Amazon ECR lifecycle policies enable you to specify the lifecycle management of images in a repository. By configuring lifecycle policies, you can automate the cleanup of unused images and the expiration of images based on age or count. Automating these tasks can help you avoid unintentionally using outdated images in your repository.
Remediation
To configure a lifecycle policy, see Creating a lifecycle policy preview in the Amazon Elastic Container Registry User Guide.
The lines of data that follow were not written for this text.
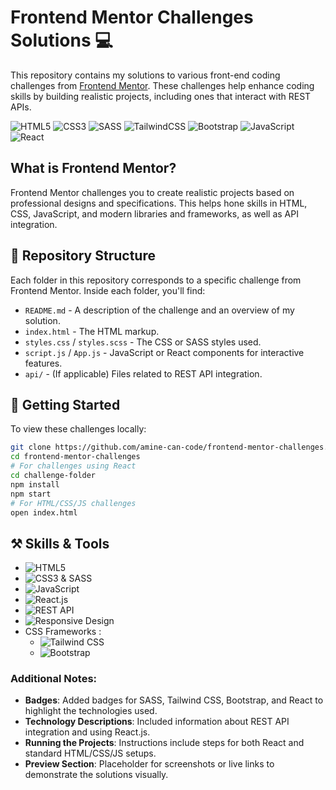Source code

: # Frontend Mentor Challenges Solutions :computer:

This repository contains my solutions to various front-end coding challenges from [Frontend Mentor](https://www.frontendmentor.io). These challenges help enhance coding skills by building realistic projects, including ones that interact with REST APIs.

![HTML5](https://img.shields.io/badge/html5-%23E34F26.svg?style=for-the-badge&logo=html5&logoColor=white)
![CSS3](https://img.shields.io/badge/css3-%231572B6.svg?style=for-the-badge&logo=css3&logoColor=white)
![SASS](https://img.shields.io/badge/SASS-hotpink.svg?style=for-the-badge&logo=SASS&logoColor=white)
![TailwindCSS](https://img.shields.io/badge/Tailwind_CSS-38B2AC.svg?style=for-the-badge&logo=tailwind-css&logoColor=white)
![Bootstrap](https://img.shields.io/badge/Bootstrap-563D7C.svg?style=for-the-badge&logo=bootstrap&logoColor=white)
![JavaScript](https://img.shields.io/badge/javascript-%23EDD718.svg?style=for-the-badge&logo=javascript&logoColor=black)
![React](https://img.shields.io/badge/react-%2320232a.svg?style=for-the-badge&logo=react&logoColor=%2361DAFB)

## What is Frontend Mentor?

Frontend Mentor challenges you to create realistic projects based on professional designs and specifications. This helps hone skills in HTML, CSS, JavaScript, and modern libraries and frameworks, as well as API integration.

## 📂 Repository Structure

Each folder in this repository corresponds to a specific challenge from Frontend Mentor. Inside each folder, you'll find:

- `README.md` - A description of the challenge and an overview of my solution.
- `index.html` - The HTML markup.
- `styles.css` / `styles.scss` - The CSS or SASS styles used.
- `script.js` / `App.js` - JavaScript or React components for interactive features.
- `api/` - (If applicable) Files related to REST API integration.

## 🚀 Getting Started

To view these challenges locally:

```bash
git clone https://github.com/amine-can-code/frontend-mentor-challenges.git
cd frontend-mentor-challenges
# For challenges using React
cd challenge-folder
npm install
npm start
# For HTML/CSS/JS challenges
open index.html
```

## ⚒️ Skills & Tools

- ![HTML5](https://img.shields.io/badge/HTML5-E34F26?style=for-the-badge&logo=html5&logoColor=white)
- ![CSS3 & SASS](https://img.shields.io/badge/CSS3-1572B6?style=for-the-badge&logo=css3&logoColor=white)
- ![JavaScript](https://img.shields.io/badge/JavaScript-F7DF1E?style=for-the-badge&logo=javascript&logoColor=black)
- ![React.js](https://img.shields.io/badge/React-20232A?style=for-the-badge&logo=react&logoColor=61DAFB)
- ![REST API](https://img.shields.io/badge/REST_API-009688?style=for-the-badge&logo=rest&logoColor=white)
- ![Responsive Design](https://img.shields.io/badge/Responsive_Design-FF69B4?style=for-the-badge&logo=responsive&logoColor=white)
- CSS Frameworks :
  - ![Tailwind CSS](https://img.shields.io/badge/Tailwind_CSS-38B2AC?style=for-the-badge&logo=tailwind-css&logoColor=white)
  - ![Bootstrap](https://img.shields.io/badge/Bootstrap-7952B3?style=for-the-badge&logo=bootstrap&logoColor=white)

### Additional Notes:

- **Badges**: Added badges for SASS, Tailwind CSS, Bootstrap, and React to highlight the technologies used.
- **Technology Descriptions**: Included information about REST API integration and using React.js.
- **Running the Projects**: Instructions include steps for both React and standard HTML/CSS/JS setups.
- **Preview Section**: Placeholder for screenshots or live links to demonstrate the solutions visually.
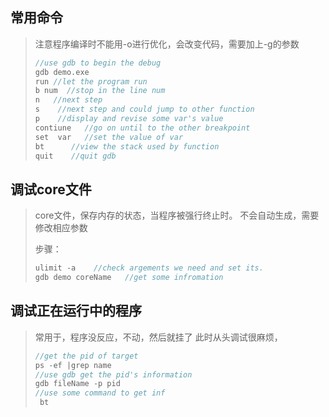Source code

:## 常用命令

> 注意程序编译时不能用-o进行优化，会改变代码，需要加上-g的参数
>
> ```c++
> //use gdb to begin the debug
> gdb demo.exe
> run //let the program run
> b num  //stop in the line num
> n   //next step
> s    //next step and could jump to other function
> p    //display and revise some var's value
> contiune   //go on until to the other breakpoint
> set  var   //set the value of var
> bt      //view the stack used by function
> quit    //quit gdb
> ```

## 调试core文件

> core文件，保存内存的状态，当程序被强行终止时。
> 不会自动生成，需要修改相应参数
>
> 步骤：
> ```c++
> ulimit -a    //check argements we need and set its.
> gdb demo coreName   //get some infromation
> ```

## 调试正在运行中的程序

> 常用于，程序没反应，不动，然后就挂了
> 此时从头调试很麻烦，
>
> ```C++
> //get the pid of target
> ps -ef |grep name
> //use gdb get the pid's information
> gdb fileName -p pid
> //use some command to get inf
>  bt
> ```
>
> 
>
> 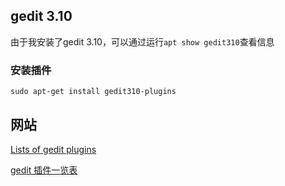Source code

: ## gedit 3.10

由于我安装了gedit 3.10，可以通过运行`apt show gedit310`查看信息

### 安装插件

```shell
sudo apt-get install gedit310-plugins
```



## 网站

[Lists of gedit plugins](https://wiki.gnome.org/action/show/Apps/Gedit/PluginsLists?action=show&redirect=Gedit%2FPlugins)

[gedit 插件一览表](http://javalover123.iteye.com/blog/1996808)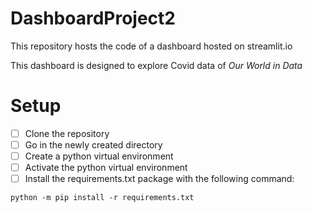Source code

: # DashboardProject2

This repository hosts the code of a dashboard hosted on streamlit.io

This dashboard is designed to explore Covid data of *Our World in Data*

# Setup

- [ ] Clone the repository
- [ ] Go in the newly created directory
- [ ] Create a python virtual environment 
- [ ] Activate the python virtual environment
- [ ] Install the requirements.txt package with the following command:

```console
python -m pip install -r requirements.txt
```


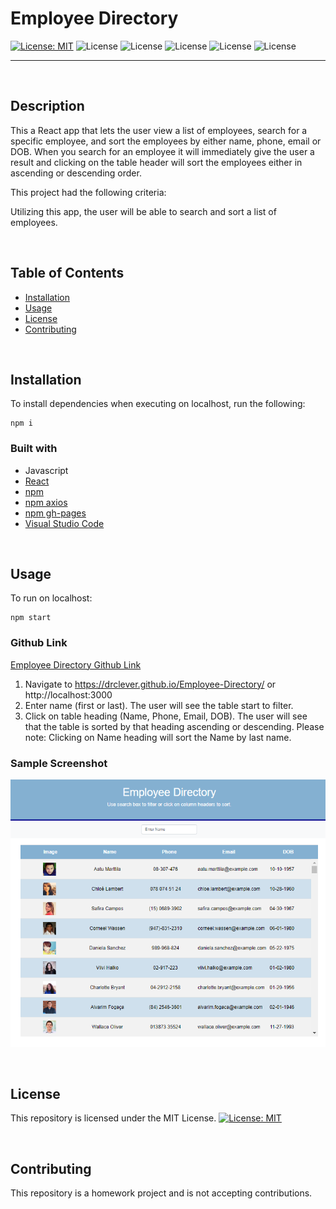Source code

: # Employee Directory

[![License: MIT](https://img.shields.io/badge/License-MIT-yellow.svg)](https://opensource.org/licenses/MIT) 
![License](https://img.shields.io/static/v1?label=Language&message=JavaScript&color=brightgreen)
![License](https://img.shields.io/static/v1?label=Language&message=CSS.js&color=orange) 
![License](https://img.shields.io/static/v1?label=Language&message=Node.js&color=green)
![License](https://img.shields.io/static/v1?label=Language&message=React&color=blueviolet)
![License](https://img.shields.io/static/v1?label=Language&message=HTML&color=blue)

  ---
  
<p>&nbsp;<p>

## Description

This a React app that lets the user view a list of employees, search for a specific employee, and sort the employees by either name, phone, email or DOB. When you search for an employee it will immediately give the user a result and clicking on the table header will sort the employees either in ascending or descending order.

This project had the following criteria:

Utilizing this app, the user will be able to search and sort a list of employees. 

<p>&nbsp;<p>

## Table of Contents
* [Installation](#installation)
* [Usage](#usage)
* [License](#license)
* [Contributing](#contributing)

<p>&nbsp;<p>

## Installation

To install dependencies when executing on localhost, run the following:

```
npm i
```

### Built with
* Javascript
* [React](https://www.npmjs.com/package/react/)
* [npm](https://nodejs.org/en/)
* [npm axios](https://www.npmjs.com/package/axios)
* [npm gh-pages](https://www.npmjs.com/package/gh-pages)
* [Visual Studio Code](code.visualstudio.com)

<p>&nbsp;<p>

## Usage

To run on localhost:

```
npm start
```

### Github Link
[Employee Directory Github Link](https://drclever.github.io/Employee-Directory/)

1. Navigate to https://drclever.github.io/Employee-Directory/ or http://localhost:3000
2. Enter name (first or last).  The user will see the table start to filter.
3. Click on table heading (Name, Phone, Email, DOB).  The user will see that the table is sorted by that heading ascending or descending.  Please note:  Clicking on Name heading will sort the Name by last name.


### Sample Screenshot
![Employee Directory Image](./EmployeeDirectoryImage.PNG)


<p>&nbsp;<p>

## License

This repository is licensed under the MIT License.
[![License: MIT](https://img.shields.io/badge/License-MIT-yellow.svg)](https://opensource.org/licenses/MIT)

<p>&nbsp;<p>

## Contributing

This repository is a homework project and is not accepting contributions.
[ECR.4] ECR public repositories should be tagged
Category: Identify > Inventory > Tagging
Severity: Low
Resource type:
AWS::ECR::PublicRepository
AWS Config rule: tagged-ecr-publicrepository
(custom Security Hub rule)
Schedule type: Change triggered
Parameters:
Parameter | Description | Type | Allowed custom values | Security Hub default value |
---|---|---|---|---|
requiredTagKeys
|
List of non-system tag keys that the evaluated resource must contain. Tag keys are case sensitive. | StringList | List of tags that meet AWS requirements | No default value |
This control checks whether an Amazon ECR public repository has tags with the specific keys defined in the parameter
requiredTagKeys
. The control fails if the public repository doesn’t have any tag keys or if it doesn’t have all the keys specified in the
parameter requiredTagKeys
. If the parameter requiredTagKeys
isn't provided, the control only checks for the existence
of a tag key and fails if the public repository isn't tagged with any key. System tags, which are automatically applied and begin with aws:
,
are ignored.
A tag is a label that you assign to an AWS resource, and it consists of a key and an optional value. You can create tags to categorize resources by purpose, owner, environment, or other criteria. Tags can help you identify, organize, search for, and filter resources. Tagging also helps you track accountable resource owners for actions and notifications. When you use tagging, you can implement attribute-based access control (ABAC) as an authorization strategy, which defines permissions based on tags. You can attach tags to IAM entities (users or roles) and to AWS resources. You can create a single ABAC policy or a separate set of policies for your IAM principals. You can design these ABAC policies to allow operations when the principal's tag matches the resource tag. For more information, see What is ABAC for AWS? in the IAM User Guide.
Note
Don’t add personally identifiable information (PII) or other confidential or sensitive information in tags. Tags are accessible to many AWS services, including AWS Billing. For more tagging best practices, see Tagging your AWS resources in the AWS General Reference.
Remediation
To add tags to an ECR public repository, see Tagging an Amazon ECR public repository in the Amazon Elastic Container Registry User Guide.